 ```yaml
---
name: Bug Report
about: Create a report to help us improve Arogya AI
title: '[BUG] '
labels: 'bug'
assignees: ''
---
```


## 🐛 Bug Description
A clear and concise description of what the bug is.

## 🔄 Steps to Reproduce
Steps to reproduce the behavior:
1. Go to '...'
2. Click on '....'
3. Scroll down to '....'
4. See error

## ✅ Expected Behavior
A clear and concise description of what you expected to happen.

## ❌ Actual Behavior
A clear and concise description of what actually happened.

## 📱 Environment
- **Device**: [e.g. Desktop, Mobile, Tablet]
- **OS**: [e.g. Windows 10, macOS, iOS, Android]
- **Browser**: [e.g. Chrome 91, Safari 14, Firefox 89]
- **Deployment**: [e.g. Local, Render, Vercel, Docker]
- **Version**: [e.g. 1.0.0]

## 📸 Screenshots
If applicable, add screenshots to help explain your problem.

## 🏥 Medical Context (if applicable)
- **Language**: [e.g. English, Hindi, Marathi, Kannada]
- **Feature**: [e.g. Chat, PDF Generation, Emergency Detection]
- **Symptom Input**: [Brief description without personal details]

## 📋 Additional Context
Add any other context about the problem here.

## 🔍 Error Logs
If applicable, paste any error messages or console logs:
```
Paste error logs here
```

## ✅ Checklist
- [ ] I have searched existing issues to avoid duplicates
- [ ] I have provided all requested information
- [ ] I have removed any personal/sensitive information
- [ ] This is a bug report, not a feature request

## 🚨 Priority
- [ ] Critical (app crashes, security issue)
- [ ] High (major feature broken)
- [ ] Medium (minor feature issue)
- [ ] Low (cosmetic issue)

§ ASSIGNMENT: At the line with "## 🚨 Priority", begin reproducing the material above exactly, and continue through its last line.

§ TASK RESPONSE:
## 🚨 Priority
- [ ] Critical (app crashes, security issue)
- [ ] High (major feature broken)
- [ ] Medium (minor feature issue)
- [ ] Low (cosmetic issue)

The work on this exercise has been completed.